John Glauert: Research Background

Postgraduate Research

My PhD study was based on the application of coroutines to the evaluation of relational database queries. A functional language was implemented as an interface to the system, allowing queries to be written as recursive functions over the relational algebra. Studies included transformation of such relational expressions and optimisation of final query evaluation using indexing and pipelining techniques.
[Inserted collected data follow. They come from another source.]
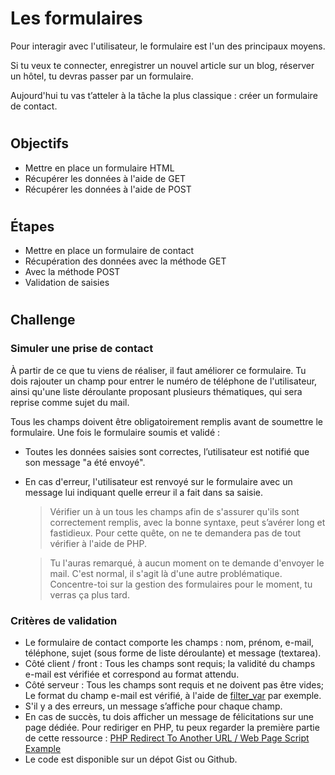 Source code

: # Les formulaires

Pour interagir avec l'utilisateur, le formulaire est l'un des principaux moyens.

Si tu veux te connecter, enregistrer un nouvel article sur un blog, réserver un hôtel, tu devras passer par un formulaire.

Aujourd'hui tu vas t’atteler à la tâche la plus classique : créer un formulaire de contact.
#
## Objectifs

- Mettre en place un formulaire HTML
- Récupérer les données à l'aide de GET
- Récupérer les données à l'aide de POST
#
## Étapes

- Mettre en place un formulaire de contact
- Récupération des données avec la méthode GET
- Avec la méthode POST
- Validation de saisies
#
## Challenge
### Simuler une prise de contact

À partir de ce que tu viens de réaliser, il faut améliorer ce formulaire. Tu dois rajouter un champ pour entrer le numéro de téléphone de l'utilisateur, ainsi qu'une liste déroulante proposant plusieurs thématiques, qui sera reprise comme sujet du mail.

Tous les champs doivent être obligatoirement remplis avant de soumettre le formulaire. Une fois le formulaire soumis et validé :

- Toutes les données saisies sont correctes, l’utilisateur est notifié que son message "a été envoyé".

- En cas d'erreur, l'utilisateur est renvoyé sur le formulaire avec un message lui indiquant quelle erreur il a fait dans sa saisie.

    >Vérifier un à un tous les champs afin de s'assurer qu'ils sont correctement remplis, avec la bonne syntaxe, peut s’avérer long et fastidieux. Pour cette quête, on ne te demandera pas de tout vérifier à l'aide de PHP.

    >Tu l'auras remarqué, à aucun moment on te demande d'envoyer le mail. C'est normal, il s'agit là d'une autre problématique. Concentre-toi sur la gestion des formulaires pour le moment, tu verras ça plus tard.

### Critères de validation

- Le formulaire de contact comporte les champs : nom, prénom, e-mail, téléphone, sujet (sous forme de liste déroulante) et message (textarea).
- Côté client / front :
    Tous les champs sont requis;
    la validité du champs e-mail est vérifiée et correspond au format attendu.
- Côté serveur :
    Tous les champs sont requis et ne doivent pas être vides;
    Le format du champ e-mail est vérifié, à l'aide de [filter_var](http://php.net/manual/fr/function.filter-var.php) par exemple.
- S'il y a des erreurs, un message s’affiche pour chaque champ.
- En cas de succès, tu dois afficher un message de félicitations sur une page dédiée. Pour rediriger en PHP, tu peux regarder la première partie de cette ressource : [PHP Redirect To Another URL / Web Page Script Example](https://www.cyberciti.biz/faq/php-redirect/)
- Le code est disponible sur un dépot Gist ou Github. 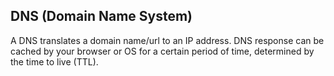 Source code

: ## DNS (Domain Name System)

A DNS translates a domain name/url to an IP address. DNS response can be cached by your browser or OS for a certain period of time, determined by the time to live (TTL). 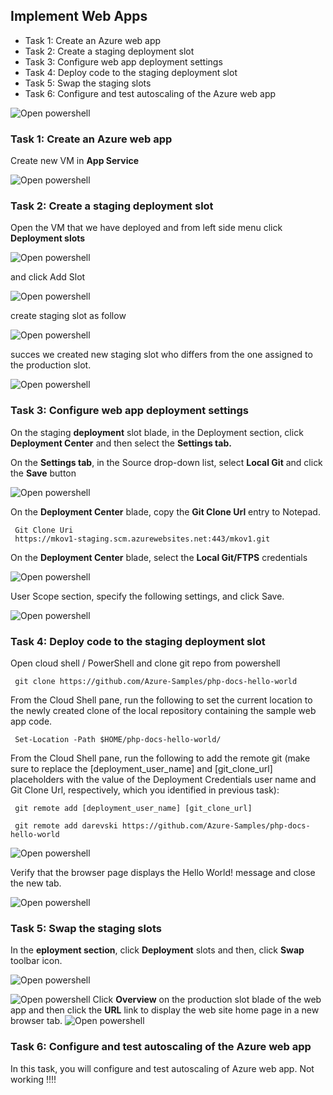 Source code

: ## Implement Web Apps

<ul>
     <li> Task 1: Create an Azure web app </li>
     <li> Task 2: Create a staging deployment slot </li>
     <li> Task 3: Configure web app deployment settings </li>
     <li> Task 4: Deploy code to the staging deployment slot </li>
     <li> Task 5: Swap the staging slots </li>
     <li> Task 6: Configure and test autoscaling of the Azure web app </li>
</ul>


![Open powershell ](images/Screenshot_1.png)

 
 ### Task 1: Create an Azure web app 

 Create new VM in **App Service** 

 ![Open powershell ](images/Screenshot_2.png)

 ### Task 2: Create a staging deployment slot

 Open the VM that we have deployed and from left side menu click **Deployment slots**

 ![Open powershell ](images/Screenshot_3.png)


and click Add Slot

 ![Open powershell ](images/Screenshot_4.png)

create staging slot as follow

 ![Open powershell ](images/Screenshot_5.png)

 succes we created new staging slot who differs from the one assigned to the production slot.
 
 ![Open powershell ](images/Screenshot_6.png)


###  Task 3: Configure web app deployment settings 

On the staging **deployment** slot blade, in the Deployment section, click **Deployment Center** and then select the **Settings tab.**

On the **Settings tab**, in the Source drop-down list, select **Local Git** and click the **Save** button

 ![Open powershell ](images/Screenshot_7.png)


On the **Deployment Center** blade, copy the **Git Clone Url** entry to Notepad.


     Git Clone Uri
     https://mkov1-staging.scm.azurewebsites.net:443/mkov1.git



On the **Deployment Center** blade, select the **Local Git/FTPS** credentials

 ![Open powershell ](images/Screenshot_8.png)

 User Scope section, specify the following settings, and click Save.

 ![Open powershell ](images/Screenshot_9.png)


### Task 4: Deploy code to the staging deployment slot

Open cloud shell / PowerShell and clone git repo from powershell


     git clone https://github.com/Azure-Samples/php-docs-hello-world

From the Cloud Shell pane, run the following to set the current location to the newly created clone of the local repository containing the sample web app code.

     Set-Location -Path $HOME/php-docs-hello-world/


From the Cloud Shell pane, run the following to add the remote git (make sure to replace the [deployment_user_name] and [git_clone_url] placeholders with the value of the Deployment Credentials user name and Git Clone Url, respectively, which you identified in previous task):

     git remote add [deployment_user_name] [git_clone_url]

     git remote add darevski https://github.com/Azure-Samples/php-docs-hello-world

 ![Open powershell ](images/Screenshot_11.png)

 Verify that the browser page displays the Hello World! message and close the new tab.

  ![Open powershell ](images/Screenshot_12.png)

  ### Task 5: Swap the staging slots

  In the **eployment section**, click **Deployment** slots and then, click **Swap** toolbar icon.

![Open powershell ](images/Screenshot_13.png)

![Open powershell ](images/Screenshot_14.png)
Click **Overview** on the production slot blade of the web app and then click the **URL** link to display the web site home page in a new browser tab.
![Open powershell ](images/Screenshot_15.png)


### Task 6: Configure and test autoscaling of the Azure web app

In this task, you will configure and test autoscaling of Azure web app. 
Not working !!!!



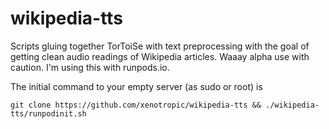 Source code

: # wikipedia-tts
Scripts gluing together TorToiSe with text preprocessing with the goal of getting clean audio readings of Wikipedia articles. Waaay alpha use with caution.
I'm using this with runpods.io.

The initial command to your empty server (as sudo or root) is

`git clone https://github.com/xenotropic/wikipedia-tts && ./wikipedia-tts/runpodinit.sh`

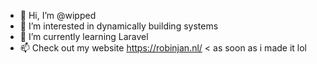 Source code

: - 👋 Hi, I’m @wipped
- 👀 I’m interested in dynamically building systems
- 🌱 I’m currently learning Laravel
- 📫 Check out my website https://robinjan.nl/ < as soon as i made it lol

<!---
wipped/wipped is a ✨ special ✨ repository because its `README.md` (this file) appears on your GitHub profile.
You can click the Preview link to take a look at your changes.
--->
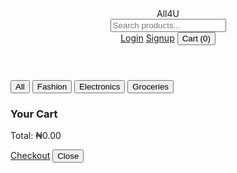 <!DOCTYPE html>
<html lang="en">
<head>
  <meta charset="UTF-8" />
  <meta name="viewport" content="width=device-width, initial-scale=1.0"/>
  <title>All4U Shopping Mall</title>
  <link rel="stylesheet" href="css/styles.css" />
  <link rel="stylesheet" href="style.css">
</head>
<body>
  <header class="navbar">
    <div class="logo">All4U</div>
    <input type="text" placeholder="Search products..." id="searchInput" />
    <div class="nav-links">
      <a href="login.html">Login</a>
      <a href="signup.html">Signup</a>
      <button id="cartBtn">Cart (<span id="cartCount">0</span>)</button>
    </div>
  </header>

  <section class="categories">
    <button data-category="All">All</button>
    <button data-category="Fashion">Fashion</button>
    <button data-category="Electronics">Electronics</button>
    <button data-category="Groceries">Groceries</button>
  </section>

  <main id="productGrid" class="product-grid"></main>

  <div id="cartPanel" class="cart-panel hidden">
    <h3>Your Cart</h3>
    <div id="cartItems"></div>
    <p>Total: ₦<span id="cartTotal">0.00</span></p>
    <a href="checkout.html" class="checkout-btn">Checkout</a>
    <button id="closeCart">Close</button>
  </div>

  <script src="js/main.js"></script>
</body>
</html>

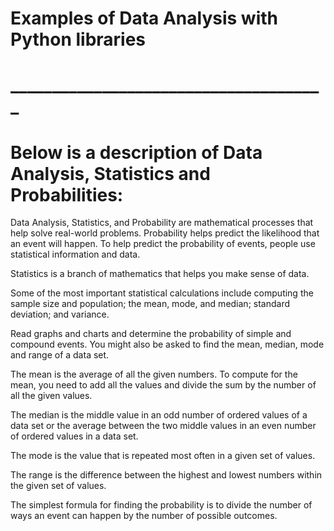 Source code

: # Examples of  Data Analysis with Python libraries 
# ______________________________________
# Below is a description of Data Analysis, Statistics and Probabilities:
Data Analysis, Statistics, and Probability are mathematical 
processes that help solve real-world problems. Probability helps predict the likelihood that an event will happen. 
To help predict the probability of events, people use statistical information and data.

Statistics is a branch of mathematics that helps you make sense of data.

Some of the most important statistical calculations include computing the sample size and population; the mean, mode, and median; standard deviation; and variance.

Read graphs and charts and determine the probability of simple and compound events.
You might also be asked to find the mean, median, mode and range of a data set.

The mean is the average of all the given numbers. To compute for the mean, you need to add all the values and divide the sum by the number of all the given values.

The median is the middle value in an odd number of ordered values of a data set or the average between the two middle values in an even number of ordered values in a data set.

The mode is the value that is repeated most often in a given set of values.

The range is the difference between the highest and lowest numbers within the given set of values.

The simplest formula for finding the probability is to divide the number of ways an event can happen by the number of possible outcomes.
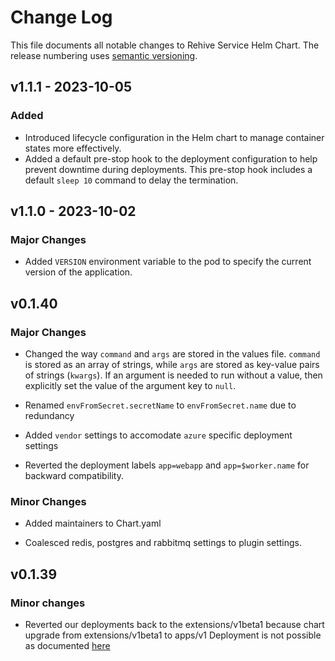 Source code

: # Change Log

This file documents all notable changes to Rehive Service Helm Chart. The release
numbering uses [semantic versioning](http://semver.org).

## v1.1.1 - 2023-10-05

### Added
- Introduced lifecycle configuration in the Helm chart to manage container states more effectively.
- Added a default pre-stop hook to the deployment configuration to help prevent downtime during deployments. This pre-stop hook includes a default `sleep 10` command to delay the termination.

## v1.1.0 - 2023-10-02

### Major Changes

* Added `VERSION` environment variable to the pod to specify the current version of the application.

## v0.1.40

### Major Changes

* Changed the way `command` and `args` are stored in the values file.
  `command` is stored as an array of strings, while `args` are stored as
  key-value pairs of strings (`kwargs`). If an argument is needed to run without
  a value, then explicitly set the value of the argument key to `null`.

* Renamed `envFromSecret.secretName` to `envFromSecret.name` due to redundancy

* Added `vendor` settings to accomodate `azure` specific deployment settings

* Reverted the deployment labels `app=webapp` and `app=$worker.name` for backward
  compatibility.

### Minor Changes

* Added maintainers to Chart.yaml

* Coalesced redis, postgres and rabbitmq settings to plugin settings.

## v0.1.39

### Minor changes

* Reverted our deployments back to the extensions/v1beta1 because chart upgrade
  from extensions/v1beta1 to apps/v1 Deployment is not possible as documented
  [here](https://github.com/helm/helm/issues/6583)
At Manchester, during my MSc studies and as a Research Associate, I was part of the Dataflow project which built a highly-successful practical prototype dataflow system. My MSc project involved the design and complete implementation of a simple functional language. An important achievement of this work was the development of a general scheme for implementing recursive functions on a dataflow machine. As a Research Associate, I was part of a small international team which designed Sisal, a high-level functional programming language for dataflow programming. I was responsible for initial implementation of the language on the Manchester Dataflow System.

Research at UEA Norwich

Dactl and the Alvey Flagship Project

At the University of East Anglia I have broadened my interest in declarative languages and architectures. This led to a grant under the Alvey Programme in collaboration with ICL, Manchester University, and Imperial College, to develop a sound computational model and intermediate language for new generation architectures. This resulted in Dactl, a practical language of generalised graph rewriting for which there is a stable experimental implementation.

European Declarative System: ESPRIT TIP

Practical aspects of my work on the exploitation of parallelism continued with the ESPRIT TIP project "European Declarative System" involving ICL, Bull, Siemens, and ECRC. The recently announced ICL "Goldrush" product arose from this project.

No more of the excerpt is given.